Poupança para o futuro das cidades Políticas públicas estimulam a diversificação econômica de olho num futuro sem royalties
*Giovanna Victer - secretária de Fazenda de Niterói e presidente do Fórum de Secretários de Finanças da Frente Nacional de Prefeitos
A história recente mostrou que o uso dos recursos extraordinários e finitos dos royalties do petróleo e gás natural em despesas permanentes comprometeu de forma preocupante o futuro de alguns países. A chamada "Doença Holandesa" contagiou nações que receberam significativas receitas pela exploração de bens naturais e acabaram, como efeito colateral, abdicando da diversificação econômica. Não é preciso, no entanto, remeter à Holanda dos anos 70, que inspirou a expressão, para encontrar sintomas dessa mazela dentro das fronteiras do Brasil, nas divisas dos estados e no limite das cidades.
No Estado do Rio, é possível identificar claramente exemplos de aplicação dos recursos dos royalties de forma pouco estratégica e imediatista, o que colocou em risco o desenvolvimento das cidades beneficiadas, no médio e no longo prazos. Os sinais nocivos manifestam-se no aumento do custeio, em obras pouco estruturantes e em dívidas contraídas para as futuras gerações, enquanto investimentos fundamentais como saneamento básico, educação e melhores condições de saúde são perigosamente preteridos.

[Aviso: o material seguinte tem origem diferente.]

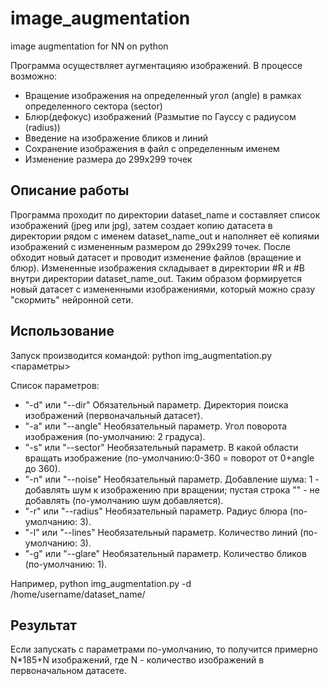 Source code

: # image_augmentation
image augmentation for NN on python

Программа осуществляет аугментацияю изображений.
В процессе возможно:
* Вращение изображения на определенный угол (angle) в рамках определенного сектора (sector)
* Блюр(дефокус) изображений (Размытие по Гауссу с радиусом (radius))
* Введение на изображение бликов и линий
* Сохранение изображения в файл с определенным именем  
* Изменение размера до 299х299 точек  
  
## Описание работы
Программа проходит по директории dataset_name и составляет список изображений (jpeg или jpg), затем создает копию датасета в директории рядом c именем dataset_name_out и наполняет её копиями изображений с измененным размером до 299х299 точек. После обходит новый датасет и проводит изменение файлов (вращение и блюр). Измененные изображения складывает в директории #R и #B внутри директории dataset_name_out. Таким образом формируется новый датасет с измененными изображениями, который можно сразу "скормить" нейронной сети.  
  
## Использование
Запуск производится командой: python img_augmentation.py <параметры>  
  
Список параметров:
* "-d" или "--dir" Обязательный параметр. Директория поиска изображений (первоначальный датасет).  
* "-a" или "--angle" Необязательный параметр. Угол поворота изображения (по-умолчанию: 2 градуса).  
* "-s" или "--sector" Необязательный параметр. В какой области вращать изображение (по-умолчанию:0-360 = поворот от 0+angle до 360).  
* "-n" или "--noise" Необязательный параметр. Добавление шума: 1 - добавлять шум к изображению при вращении; пустая строка "" - не добавлять (по-умолчанию шум добавляется).  
* "-r" или "--radius" Необязательный параметр. Радиус блюра (по-умолчанию: 3).  
* "-l" или "--lines" Необязательный параметр. Количество линий (по-умолчанию: 3).  
* "-g" или "--glare" Необязательный параметр. Количество бликов (по-умолчанию: 1).  
   
Например, python img_augmentation.py -d /home/username/dataset_name/
  
## Результат  
Если запускать с параметрами по-умолчанию, то получится примерно N*185+N изображений, где N - количество изображений в первоначальном датасете.  
  
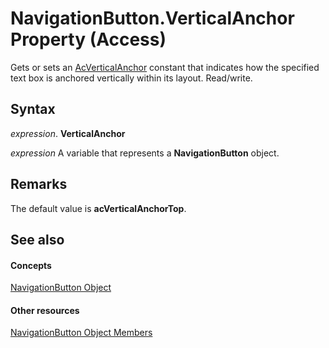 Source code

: 
# NavigationButton.VerticalAnchor Property (Access)

Gets or sets an [AcVerticalAnchor](08f16c8b-1566-cfad-795a-cb65a91c4e52.md) constant that indicates how the specified text box is anchored vertically within its layout. Read/write.


## Syntax

 _expression_. **VerticalAnchor**

 _expression_ A variable that represents a **NavigationButton** object.


## Remarks

The default value is  **acVerticalAnchorTop**.


## See also


#### Concepts


[NavigationButton Object](ac6ba9b4-45aa-0d92-d01d-fd8e8b9cede6.md)
#### Other resources


[NavigationButton Object Members](e1d63e3c-ee09-4302-21dc-96fa76cf50fd.md)
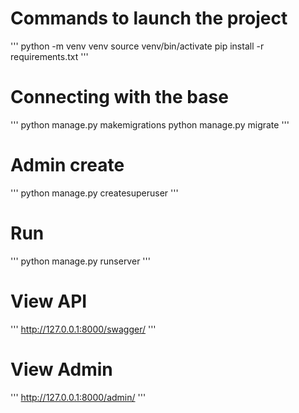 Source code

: # Commands to launch the project
'''
python -m venv venv
source venv/bin/activate
pip install -r requirements.txt
'''
# Connecting with the base
'''
python manage.py makemigrations
python manage.py migrate
'''
# Admin create
'''
python manage.py createsuperuser
'''
# Run
'''
python manage.py runserver
'''
# View API
'''
http://127.0.0.1:8000/swagger/
'''
# View Admin
'''
http://127.0.0.1:8000/admin/
'''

Felizmente, é possível encontrar locais onde as vacinas para tais males estão sendo aplicadas. Niterói, por exemplo, é uma das novas joias do pré-sal no país, com arrecadação que bateu R$ 1,2 bilhão em 2018 de royalties e participações especiais. A cidade está se protegendo da tentação da gastança desenfreada por meio de uma série de ações. A principal delas é a aprovação, por emenda à Lei Orgânica Municipal, do Fundo de Equalização de Receita (FER), formado por 10% dos valores de participação especial. É uma poupança para gerações futuras se apropriarem das riquezas geradas pelos royalties do petróleo. E um colchão para amortecer a volatilidade dos preços do barril ou a queda da produção.
Já no primeiro aporte, no último dia 28, foram R$ 100 milhões. Estima-se que valores similares sejam depositados a cada ano. O dinheiro só poderá ser sacado caso a arrecadação seja inferior ao projetado pela ANP para ano fiscal corrente e o que consta na Lei Orçamentária Anual (LOA). Mais: a utilização não poderá exceder 50% da frustração de receita prevista na LOA e será limitada a 20% do saldo total. A população terá acesso ao extrato da conta pela internet, garantindo a transparência da poupança.
A iniciativa converge com a tendência dos municípios de médio e grande porte de defenderem o fortalecimento da independência financeira para consolidar o pacto federativo. Isso implica defender a autonomia para arrecadar impostos e administrá-los de acordo com as necessidades dos moradores.
Nesse contexto, políticas públicas estimulam a diversificação econômica de olho num futuro sem royalties. A cidade será cenário de 17 filmes em 2019 com o apoio do programa Niterói Audiovisual. Obras de infraestrutura, tais como a dragagem do canal de São Lourenço, vão permitir a entrada de navios de maior calado, uma necessidade da indústria naval, tradicional geradora de emprego e renda.
Poupar para futuras gerações é decisão política difícil, porque vai contra a lógica de governantes mirarem nos próximos quatro anos. O desafio aumenta a responsabilidade de gestão, uma vez que joga luz sobre quaisquer demandas frustradas da população enquanto as verbas necessárias podem estar depositadas num fundo soberano.
Pensar no futuro é um equilíbrio entre assegurar o pleno serviço público à população hoje e dar a perspectiva de dias ainda melhores para nossos filhos e netos, sem a dependência dos recursos naturais que um dia fatalmente acabarão.